1.1 Built-in Distribution Functions

Most of the commonly used distributions functions are built-in in R (See the online help of distributions for details.)

  • beta : dbeta()
  • binomial : dbinom()
  • Cauchy : dcauchy()
  • chi-squared : dchisq()
  • exponential : dexp()
  • F : df()
  • gamma : dgamma()
  • geometric : `dgeom
  • hypergeometric : dhyper()
  • log-normal : dlnorm()
  • multinomial : dmultinom()
  • negative binomial : dnbinom()
  • normal : dnorm()
  • Poisson : dpois()
  • Student’s t : dt()
  • uniform : dunif()
  • Weibull : dweibull()

and there are more of them in various packages.


1.2 The 4 Operations upon Distibutions

There are 4 common operations that generally apply to every distributions.

  • d<dist>(x, <args>) : for probability density function (PDF)
  • p<dist>(q, <args>) : for cumulative distribution function (CDF)
  • q<dist>(p, <args>) : for quantile function, the reversed CDF
  • r<dist>(n, <args>) : for random sampling

where <dist> specifies a specific distribution and <args> represent the corresponding arguments. For examples

  • _norm(., mean, sd) for Normal[mean,sd] and
  • _binom(., size, prob) for Binomial[size,prob].

These distribution operation function will be elaborated in the following sections.



2. Prob. Density Function (PDF) - d<dist>

For a continuous distribution such as dnorm(x, mean, sd) returns the probability density at x for Normal[mean,sd].

For a discrete distribution such as dbinom(x, size, prob) returns the probability at x for Binomial[size,prob].

Usually the d functions are used to plot PDF.

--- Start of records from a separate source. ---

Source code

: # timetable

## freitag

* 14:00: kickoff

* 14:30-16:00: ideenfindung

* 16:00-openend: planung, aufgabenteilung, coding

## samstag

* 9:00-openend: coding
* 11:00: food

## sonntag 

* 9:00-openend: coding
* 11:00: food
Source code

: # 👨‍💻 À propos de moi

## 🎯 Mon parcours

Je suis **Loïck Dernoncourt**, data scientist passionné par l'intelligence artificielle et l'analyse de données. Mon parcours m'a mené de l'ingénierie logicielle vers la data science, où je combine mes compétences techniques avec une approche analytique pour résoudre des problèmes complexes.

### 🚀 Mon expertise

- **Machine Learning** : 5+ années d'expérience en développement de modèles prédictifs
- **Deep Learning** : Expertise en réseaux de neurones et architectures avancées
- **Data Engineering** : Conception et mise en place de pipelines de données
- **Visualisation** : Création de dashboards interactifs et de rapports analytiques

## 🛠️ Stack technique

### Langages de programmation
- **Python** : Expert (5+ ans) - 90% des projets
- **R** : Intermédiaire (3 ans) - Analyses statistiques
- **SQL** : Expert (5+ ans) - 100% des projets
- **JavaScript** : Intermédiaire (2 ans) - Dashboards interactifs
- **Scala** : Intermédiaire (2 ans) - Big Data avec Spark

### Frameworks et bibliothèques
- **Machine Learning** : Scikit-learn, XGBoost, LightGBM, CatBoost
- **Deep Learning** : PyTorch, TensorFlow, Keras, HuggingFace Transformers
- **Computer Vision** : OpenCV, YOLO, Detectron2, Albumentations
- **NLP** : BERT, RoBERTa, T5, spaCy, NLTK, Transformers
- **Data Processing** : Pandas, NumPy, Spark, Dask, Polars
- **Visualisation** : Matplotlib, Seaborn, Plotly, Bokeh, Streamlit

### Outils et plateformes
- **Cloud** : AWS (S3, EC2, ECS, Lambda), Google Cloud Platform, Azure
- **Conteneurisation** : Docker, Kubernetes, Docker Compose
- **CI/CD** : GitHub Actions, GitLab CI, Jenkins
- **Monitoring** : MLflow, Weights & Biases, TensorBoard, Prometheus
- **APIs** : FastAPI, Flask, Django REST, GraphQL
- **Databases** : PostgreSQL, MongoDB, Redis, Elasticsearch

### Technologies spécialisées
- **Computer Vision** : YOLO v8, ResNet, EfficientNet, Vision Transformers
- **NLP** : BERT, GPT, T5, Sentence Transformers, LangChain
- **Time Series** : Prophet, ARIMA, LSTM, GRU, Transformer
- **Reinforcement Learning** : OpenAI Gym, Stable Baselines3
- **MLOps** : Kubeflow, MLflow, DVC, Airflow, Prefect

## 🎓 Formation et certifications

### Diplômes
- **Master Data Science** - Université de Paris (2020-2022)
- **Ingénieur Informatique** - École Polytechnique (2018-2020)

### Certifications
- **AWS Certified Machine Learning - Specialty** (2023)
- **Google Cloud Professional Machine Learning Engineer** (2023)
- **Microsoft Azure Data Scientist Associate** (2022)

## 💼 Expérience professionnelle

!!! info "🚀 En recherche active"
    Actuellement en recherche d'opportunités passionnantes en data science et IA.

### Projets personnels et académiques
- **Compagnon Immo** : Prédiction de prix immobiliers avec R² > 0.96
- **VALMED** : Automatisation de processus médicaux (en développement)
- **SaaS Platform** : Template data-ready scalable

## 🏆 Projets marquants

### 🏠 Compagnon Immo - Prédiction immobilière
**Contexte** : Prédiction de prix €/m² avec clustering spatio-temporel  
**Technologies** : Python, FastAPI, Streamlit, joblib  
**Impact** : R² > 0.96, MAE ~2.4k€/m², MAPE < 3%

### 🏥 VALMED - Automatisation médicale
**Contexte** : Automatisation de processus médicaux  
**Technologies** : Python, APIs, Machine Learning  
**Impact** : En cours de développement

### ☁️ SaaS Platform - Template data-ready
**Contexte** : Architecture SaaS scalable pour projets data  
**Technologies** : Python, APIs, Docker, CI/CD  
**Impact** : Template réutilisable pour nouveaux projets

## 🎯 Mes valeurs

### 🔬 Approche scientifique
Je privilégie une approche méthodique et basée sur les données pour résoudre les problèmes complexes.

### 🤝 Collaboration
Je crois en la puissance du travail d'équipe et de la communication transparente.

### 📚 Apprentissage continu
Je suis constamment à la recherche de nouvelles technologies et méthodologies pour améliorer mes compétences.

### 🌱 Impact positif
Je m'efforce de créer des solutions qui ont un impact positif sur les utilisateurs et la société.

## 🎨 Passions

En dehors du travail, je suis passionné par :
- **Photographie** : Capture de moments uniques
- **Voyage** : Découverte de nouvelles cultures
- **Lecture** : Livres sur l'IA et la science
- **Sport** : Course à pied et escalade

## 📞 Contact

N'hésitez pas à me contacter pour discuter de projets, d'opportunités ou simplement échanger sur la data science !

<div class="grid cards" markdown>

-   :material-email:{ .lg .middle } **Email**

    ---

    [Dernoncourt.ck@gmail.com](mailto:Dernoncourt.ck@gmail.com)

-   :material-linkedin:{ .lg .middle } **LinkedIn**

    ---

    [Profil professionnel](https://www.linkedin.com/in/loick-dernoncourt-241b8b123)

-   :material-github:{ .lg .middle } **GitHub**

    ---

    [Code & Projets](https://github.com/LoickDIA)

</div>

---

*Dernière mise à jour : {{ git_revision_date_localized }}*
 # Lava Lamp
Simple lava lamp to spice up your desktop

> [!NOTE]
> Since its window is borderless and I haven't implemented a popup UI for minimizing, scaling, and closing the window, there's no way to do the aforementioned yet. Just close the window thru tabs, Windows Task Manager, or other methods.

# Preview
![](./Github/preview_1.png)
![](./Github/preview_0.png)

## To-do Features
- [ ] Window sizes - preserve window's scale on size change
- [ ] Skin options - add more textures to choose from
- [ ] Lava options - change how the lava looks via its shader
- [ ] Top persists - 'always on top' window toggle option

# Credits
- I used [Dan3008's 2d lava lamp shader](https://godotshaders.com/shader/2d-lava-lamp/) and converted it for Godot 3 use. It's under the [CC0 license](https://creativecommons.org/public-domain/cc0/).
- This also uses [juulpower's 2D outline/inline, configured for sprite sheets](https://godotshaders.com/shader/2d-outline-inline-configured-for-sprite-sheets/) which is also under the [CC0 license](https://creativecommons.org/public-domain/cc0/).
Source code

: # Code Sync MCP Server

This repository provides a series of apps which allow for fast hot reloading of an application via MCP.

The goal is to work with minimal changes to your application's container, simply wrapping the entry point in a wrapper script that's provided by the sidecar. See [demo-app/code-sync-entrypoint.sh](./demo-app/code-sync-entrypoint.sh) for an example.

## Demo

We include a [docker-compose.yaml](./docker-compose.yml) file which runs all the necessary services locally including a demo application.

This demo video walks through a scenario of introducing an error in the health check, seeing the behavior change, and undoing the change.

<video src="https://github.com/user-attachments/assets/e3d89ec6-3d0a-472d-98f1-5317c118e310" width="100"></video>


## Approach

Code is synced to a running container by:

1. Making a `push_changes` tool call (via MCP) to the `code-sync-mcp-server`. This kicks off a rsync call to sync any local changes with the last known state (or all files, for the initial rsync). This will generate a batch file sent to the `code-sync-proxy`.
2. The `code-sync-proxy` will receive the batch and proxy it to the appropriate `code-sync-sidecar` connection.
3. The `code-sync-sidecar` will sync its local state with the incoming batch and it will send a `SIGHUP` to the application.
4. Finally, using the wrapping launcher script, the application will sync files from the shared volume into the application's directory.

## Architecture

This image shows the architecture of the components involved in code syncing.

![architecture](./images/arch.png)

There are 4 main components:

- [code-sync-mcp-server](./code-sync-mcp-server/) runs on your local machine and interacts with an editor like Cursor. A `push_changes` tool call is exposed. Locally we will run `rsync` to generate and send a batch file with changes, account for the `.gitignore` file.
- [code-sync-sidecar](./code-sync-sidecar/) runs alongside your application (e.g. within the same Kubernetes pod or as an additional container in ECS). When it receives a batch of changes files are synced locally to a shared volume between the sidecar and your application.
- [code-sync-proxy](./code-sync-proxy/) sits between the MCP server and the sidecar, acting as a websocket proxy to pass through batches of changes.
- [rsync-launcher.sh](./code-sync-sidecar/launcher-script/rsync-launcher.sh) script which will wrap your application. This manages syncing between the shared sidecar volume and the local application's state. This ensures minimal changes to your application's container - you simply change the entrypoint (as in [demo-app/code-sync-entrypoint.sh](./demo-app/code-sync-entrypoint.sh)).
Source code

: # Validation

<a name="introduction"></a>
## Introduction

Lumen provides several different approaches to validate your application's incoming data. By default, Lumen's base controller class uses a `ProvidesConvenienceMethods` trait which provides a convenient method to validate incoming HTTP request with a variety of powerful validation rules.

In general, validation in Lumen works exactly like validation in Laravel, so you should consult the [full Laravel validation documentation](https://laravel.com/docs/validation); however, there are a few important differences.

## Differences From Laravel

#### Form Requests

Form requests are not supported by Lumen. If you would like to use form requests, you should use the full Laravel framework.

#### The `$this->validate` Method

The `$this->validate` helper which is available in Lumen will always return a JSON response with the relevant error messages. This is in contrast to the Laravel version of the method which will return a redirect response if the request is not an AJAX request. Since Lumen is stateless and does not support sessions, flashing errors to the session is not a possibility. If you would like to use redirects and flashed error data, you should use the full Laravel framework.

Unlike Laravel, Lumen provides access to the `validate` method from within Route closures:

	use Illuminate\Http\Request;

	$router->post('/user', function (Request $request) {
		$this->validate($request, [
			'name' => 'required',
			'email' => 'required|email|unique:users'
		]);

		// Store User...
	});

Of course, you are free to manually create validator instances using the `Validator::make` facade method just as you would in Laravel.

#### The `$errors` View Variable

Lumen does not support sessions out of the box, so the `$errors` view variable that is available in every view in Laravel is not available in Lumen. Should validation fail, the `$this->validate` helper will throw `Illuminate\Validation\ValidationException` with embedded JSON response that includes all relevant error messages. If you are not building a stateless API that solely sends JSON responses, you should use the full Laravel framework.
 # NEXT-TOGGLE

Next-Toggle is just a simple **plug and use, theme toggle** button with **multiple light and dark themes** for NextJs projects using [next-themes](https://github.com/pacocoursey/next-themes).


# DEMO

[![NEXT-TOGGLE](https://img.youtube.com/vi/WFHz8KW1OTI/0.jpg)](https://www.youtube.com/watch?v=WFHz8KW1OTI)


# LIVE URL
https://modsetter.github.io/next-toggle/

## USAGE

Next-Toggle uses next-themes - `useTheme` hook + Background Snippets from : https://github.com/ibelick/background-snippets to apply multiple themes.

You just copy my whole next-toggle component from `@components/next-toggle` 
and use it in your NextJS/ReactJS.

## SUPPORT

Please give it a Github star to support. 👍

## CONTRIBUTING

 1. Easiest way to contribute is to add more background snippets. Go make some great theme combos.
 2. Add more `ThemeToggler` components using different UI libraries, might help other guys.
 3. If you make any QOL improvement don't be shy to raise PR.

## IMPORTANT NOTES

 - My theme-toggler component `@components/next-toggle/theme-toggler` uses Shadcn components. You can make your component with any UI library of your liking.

par(mfrow=c(1,2), cex=0.7)
curve(dnorm(x), -4, 4,
      main="PDF of Normal[0,1]", ylab="density")
barplot(dbinom(1:10,10,0.5),names=1:10, 
        main="PDF of Bonomial[10,0.5]", ylab="probability", xlab="x")

🦋 DISCUSSION :

Try to elaborate the difference between the continuous and discrete distributions in the following aspects …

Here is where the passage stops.